Hey guys after my G9 aged out I bought a Roccat Kone Pure (laser) thinking that it won't have the double click issue like the G9 and all, and initially was pretty happy too, but now in the middle of rainy season and due to high humidity the left switch has started double clicking, just like the G9, but the worst part is it doesn't sort it out by itself, which is unlike the G9. It doesn't happen always but is happening most times. Extremely annoying issue especially when you are doing some drag and drop work needless to say. Another thing which I don't like are the skates / feet of the mouse, they are extremely sensitive. I use 9HD as a mouse mat and as long as the humidity of room stays within 60% it moves fine and smooth on the mat, but times when the AC is off the feet become, I don't know what's the word here, kind soaked, so a lot of pressure has to be applied to drag it through the mouse mat.

AFAIK Roccat uses same Omron micro switches like Logitech, so I guess that might be the cause behind the infamous double clicking issue. Today I was browsing about some mice and found there's a company called Zowie, and from reviews it seems like they make quality products. Also further reading tells me that it uses Huano micro switches, however I don't know if they are better than Omron or not!

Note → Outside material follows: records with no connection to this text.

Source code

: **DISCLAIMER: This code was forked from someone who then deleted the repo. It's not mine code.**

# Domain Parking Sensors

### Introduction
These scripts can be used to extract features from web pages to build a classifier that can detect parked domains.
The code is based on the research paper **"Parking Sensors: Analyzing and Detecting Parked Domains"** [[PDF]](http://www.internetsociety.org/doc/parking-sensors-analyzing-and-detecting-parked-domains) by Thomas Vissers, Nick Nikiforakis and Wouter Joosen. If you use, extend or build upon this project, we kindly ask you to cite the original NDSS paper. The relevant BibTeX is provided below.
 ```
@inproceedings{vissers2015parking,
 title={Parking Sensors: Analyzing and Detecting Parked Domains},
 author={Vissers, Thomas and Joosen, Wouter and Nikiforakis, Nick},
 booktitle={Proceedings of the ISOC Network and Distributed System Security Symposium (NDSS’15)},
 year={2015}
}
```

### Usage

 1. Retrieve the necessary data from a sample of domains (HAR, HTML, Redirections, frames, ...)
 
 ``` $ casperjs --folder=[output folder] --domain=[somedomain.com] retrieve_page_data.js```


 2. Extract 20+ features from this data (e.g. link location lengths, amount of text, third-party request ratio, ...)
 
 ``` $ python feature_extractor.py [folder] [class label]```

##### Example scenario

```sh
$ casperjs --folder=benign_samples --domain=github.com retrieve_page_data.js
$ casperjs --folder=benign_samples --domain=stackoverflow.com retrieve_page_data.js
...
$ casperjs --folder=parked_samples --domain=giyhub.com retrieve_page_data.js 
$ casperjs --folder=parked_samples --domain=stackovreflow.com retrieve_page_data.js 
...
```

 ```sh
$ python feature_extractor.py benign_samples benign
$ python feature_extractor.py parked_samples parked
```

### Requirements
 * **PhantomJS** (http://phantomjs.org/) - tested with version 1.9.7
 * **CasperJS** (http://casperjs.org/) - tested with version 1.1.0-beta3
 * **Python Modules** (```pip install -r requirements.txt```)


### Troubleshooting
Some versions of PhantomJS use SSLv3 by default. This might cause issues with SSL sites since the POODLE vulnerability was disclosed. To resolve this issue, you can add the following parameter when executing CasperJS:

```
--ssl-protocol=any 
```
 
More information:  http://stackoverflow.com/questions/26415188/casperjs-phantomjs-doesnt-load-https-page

Any Zowie user here? I think I need to ditch the Kone, I am extremely obsessed with the feeling of mouse, didn't expect this especially when the mouse is just 9-10 months old 

Thanks.

PS : Budget should be around 5-6k.


----------



## Vyom (Aug 9, 2014)

I use HP KY619 3 Button USB 2.0 Optical Mouse. So I think quality is awesome. Been using for more than two years. No problems till yet. Costs Rs 335.


----------



## RON28 (Aug 9, 2014)

Huano switches are hard, unlike Omron switches. Its a personal preference though. Some people like hard switches so that they can easily tap in FPS games. Even Iam looking for a mouse now, from what i learned from Internet. Zowie mices are the best in world. But they aren't available in India. 
here i found only the one available seller in Amazon ZOWIE GEAR EC1 eVo CL 

- - - Updated - - -

*www.amazon.in/ZOWIE-Buttons-Wheel-Optical-Gaming/dp/B00H6FCY6A/ref=sr_1_3?ie=UTF8&qid=1407593798&sr=8-3&keywords=zowie


----------



## ashis_lakra (Aug 10, 2014)

Look for Logitech G400s , it feels good although not in the same league as Razer DA. Switches are fine till now after 8 months of heavy usage. I'm an FPS gamer so i use left button extremely in game, so quality is ok now.


----------



## ithehappy (Aug 10, 2014)

Thanks guys. I wasn't really looking for an optical one, should've mentioned that. Hate that red light and also they don't work good on black coloured hard mats.

Anyway, I am mainly a FPS gamer, so hard click will actually be welcome. I just need to know if Huano switches are less prone to the double click problem.
What's wrong with Zowie that those are not available here? From where should I get one then? International eBay might be the only option I guess.

  [MENTION=55022]ashis_lakra[/MENTION] : MX518, G400s, they might be great, but I don't like the shape of them at all. They are way too big, I'm a claw gripper by the way.


----------



## ithehappy (Aug 13, 2014)

So further reading tells me that Zowie FK1 uses a great optical sensor, you know those without any sort of acceleration, and I was almost ordering one too, but one gust at very last moment complained that there is double click issue going on, so I refrained.

G500s seems to be safest bet at this point, but I don't think I can fathom a 150 grams mouse, it's just ridiculous. Now I am reading about Mionix mice.


----------